Photo Courtesy KEN COOPER

Together New Orleans has raised $10 million in grants and funding pledges for a project estimated to cost around $40 million.

The pilot phase will begin construction this year and wrap up in 2023. 16 community lighthouses in the New Orleans area and 8 across the rest of the state are in line to be set up with solar power and battery storage, with the ultimate goal to equip 85 to 100 such centers. 

One of the sites, New Wine Christian Fellowship, is a church in LaPlace, Louisiana. It serves as the shelter of last resort for St. John the Baptist Parish, with a 62,000-square-foot facility from which it distributes food every Friday. The congregation provided shelter and supplies to members of the local community during Hurricanes Katrina, Isaac, and Ida. As Pastor Neil Bernard told L’Observateur, “we have been able to assist our residents by providing food and water, providing emergency relief supplies, and helping those families rebuild. Because of this partnership, now we will be able to do that at a whole new level.” 

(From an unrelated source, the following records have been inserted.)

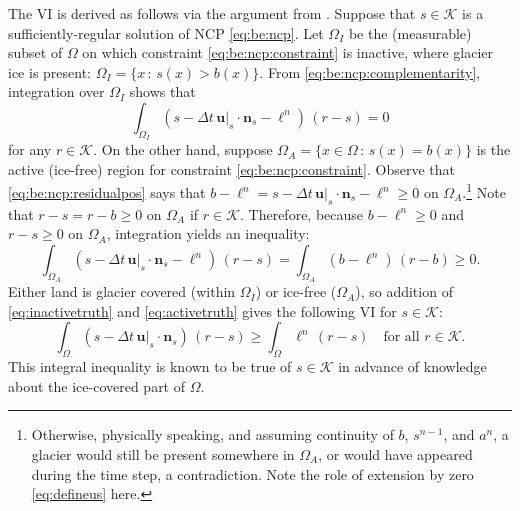 \documentclass[hidelinks,onefignum,onetabnum,final]{siamart220329}  %
\newcommand{\bn}{\mathbf{n}}
\newcommand{\bu}{\mathbf{u}}
\newcommand{\cK}{\mathcal{K}}
\begin{document}
The VI is derived as follows via the argument from \cite{Bueler2021conservation}.  Suppose that $s \in \cK$ is a sufficiently-regular solution of NCP \eqref{eq:be:ncp}.  Let $\Omega_I$ be the (measurable) subset of $\Omega$ on which constraint \eqref{eq:be:ncp:constraint} is inactive, where glacier ice is present: $\Omega_I = \{x\,:\,s(x)>b(x)\}$.  From \eqref{eq:be:ncp:complementarity}, integration over $\Omega_I$ shows that
\begin{equation}
\int_{\Omega_I} \left(s - \Delta t\,\bu|_s \cdot \bn_s - \ell^n\right)\,(r-s) = 0  \label{eq:inactivetruth}
\end{equation}
for any $r\in\cK$.  On the other hand, suppose $\Omega_A = \{x \in \Omega \,:\,s(x)=b(x)\}$ is the active (ice-free) region for constraint \eqref{eq:be:ncp:constraint}.  Observe that \eqref{eq:be:ncp:residualpos} says that $b-\ell^n = s - \Delta t\,\bu|_s \cdot \bn_s - \ell^n \ge 0$ on $\Omega_A$.\footnote{Otherwise, physically speaking, and assuming continuity of $b$, $s^{n-1}$, and $a^n$, a glacier would still be present somewhere in $\Omega_A$, or would have appeared during the time step, a contradiction.  Note the role of extension by zero \eqref{eq:defineus} here.}  Note that $r-s=r-b\ge 0$ on $\Omega_A$ if $r\in\cK$.  Therefore, because $b-\ell^n \ge 0$ and $r-s\ge 0$ on $\Omega_A$, integration yields an inequality:
\begin{equation}
\int_{\Omega_A} \left(s - \Delta t\,\bu|_s \cdot \bn_s - \ell^n\right)\,(r-s) = \int_{\Omega_A} \left(b - \ell^n\right)\,(r-b) \ge 0.  \label{eq:activetruth}
\end{equation}
Either land is glacier covered (within $\Omega_I$) or ice-free ($\Omega_A$), so addition of \eqref{eq:inactivetruth} and \eqref{eq:activetruth} gives the following VI for $s \in \cK$:
\begin{equation}
\int_\Omega \left(s - \Delta t\,\bu|_s \cdot \bn_s\right)\,(r-s) \ge \int_\Omega \ell^n \,(r-s) \quad \text{for all } r \in \cK. \label{eq:be:viearly}
\end{equation}
This integral inequality is known to be true of $s\in\cK$ in advance of knowledge about the ice-covered part of $\Omega$.
	
\end{document}
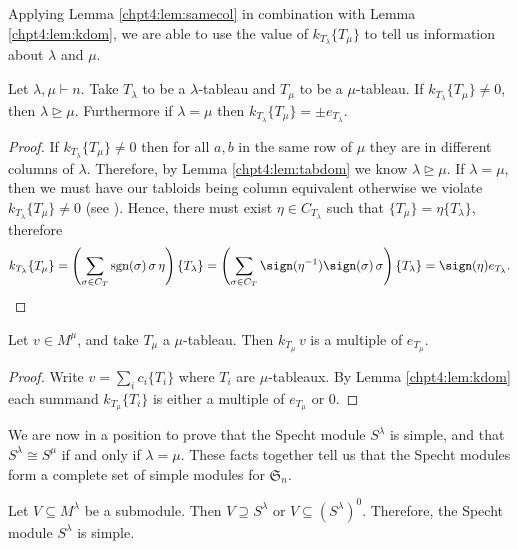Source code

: \documentclass[11pt]{report}
\begin{document}
Applying Lemma \ref{chpt4:lem:samecol} in combination with Lemma \ref{chpt4:lem:kdom}, we are able to use the value of $k_{T_{\lambda}}\{T_{\mu}\}$ to tell us information about $\lambda$ and $\mu$.

\begin{lemma}
	\label{chpt4:lem:kdom}
	Let $\lambda,\mu \vdash n$. Take $T_{\lambda}$ to be a $\lambda$-tableau and $T_{\mu}$ to be a $\mu$-tableau. If $k_{T_{\lambda}} \{T_{\mu}\} \neq 0$, then $\lambda \trianglerighteq \mu$. Furthermore if $\lambda = \mu$ then $k_{T_{\lambda}} \{T_{\mu}\} = \pm e_{T_{\lambda}}$.
\end{lemma}

\begin{proof}
	If $k_{T_{\lambda}} \{T_{\mu}\} \neq 0$ then for all $a,b$ in the same row of $\mu$ they are in different columns of $\lambda$. Therefore, by Lemma \ref{chpt4:lem:tabdom} we know $\lambda \trianglerighteq \mu$. If $\lambda = \mu$, then we must have our tabloids being column equivalent otherwise we violate $k_{T_{\lambda}}\{T_{\mu}\}\neq 0$ (see \cite[Corollary 2.4.2]{sagan2013symmetric}). Hence, there must exist $\eta \in  C_{T_{\lambda}}$ such that $\{T_{\mu}\} = \eta \{T_{\lambda}\}$, therefore
	\[k_{T_{\lambda}} \{T_{\mu}\} = \left( \sum_{\sigma \in C_{T}} \textnormal{sgn}(\sigma) \, \sigma \, \eta \right)  \{T_{\lambda}\} = \left( \sum_{\sigma \in C_{T}} \sign(\eta^{-1})\sign(\sigma) \, \sigma  \right) \{T_{\lambda}\} = \sign(\eta) e_{T_{\lambda}}. \qedhere\]
\end{proof}


\begin{corollary}
	\label{chpt4:cor:kmapmulti}
	Let $v \in M^{\mu}$, and take $T_{\mu}$ a $\mu$-tableau. Then $k_{T_{\mu}} \,v$ is a multiple of $e_{T_{\mu}}$.
\end{corollary}
\begin{proof}
	Write $v = \sum_{i} c_{i} \{T_{i}\}$ where $T_{i}$ are $\mu$-tableaux. By Lemma \ref{chpt4:lem:kdom} each summand $k_{T_{\mu}} \{T_{i}\}$ is either a multiple of $e_{T_{\mu}}$ or $0$.
\end{proof}	

We are now in a position to prove that the Specht module $S^{\lambda}$ is simple, and that $S^{\lambda} \cong S^{\mu}$ if and only if $\lambda = \mu$. These facts together tell us that the Specht modules form a complete set of simple modules for $\mathfrak{S}_{n}$.


\begin{thm}
	\label{chpt4:thm:submodthm}
	Let $V \subseteq M^{\lambda}$ be a submodule. Then $V \supseteq S^{\lambda}$ or $V \subseteq (S^{\lambda})^{0}$. Therefore, the Specht module $S^{\lambda}$ is simple.
\end{thm}
\end{document}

Photo Courtesy New Wine Christian Fellowship

Meanwhile, the first commercial site in the Community Lighthouse Project is a building at CrescentCare, a community health clinic in New Orleans that was hit hard by Hurricane Ida. “We lost quite an amount of vaccines, medications, testing supplies that we weren’t able to keep cool long enough,” CEO Noel Twilbeck recalled to Canary Media. Direct Relief, a humanitarian charity based in California, provides up to $750,000 through its Power of Health Initiative to turn CrescentCare into one of these hubs. Whether chosen for past successes or to make sure history does not repeat itself, each of these locations will now have the ability to make a huge difference in the lives of local community members.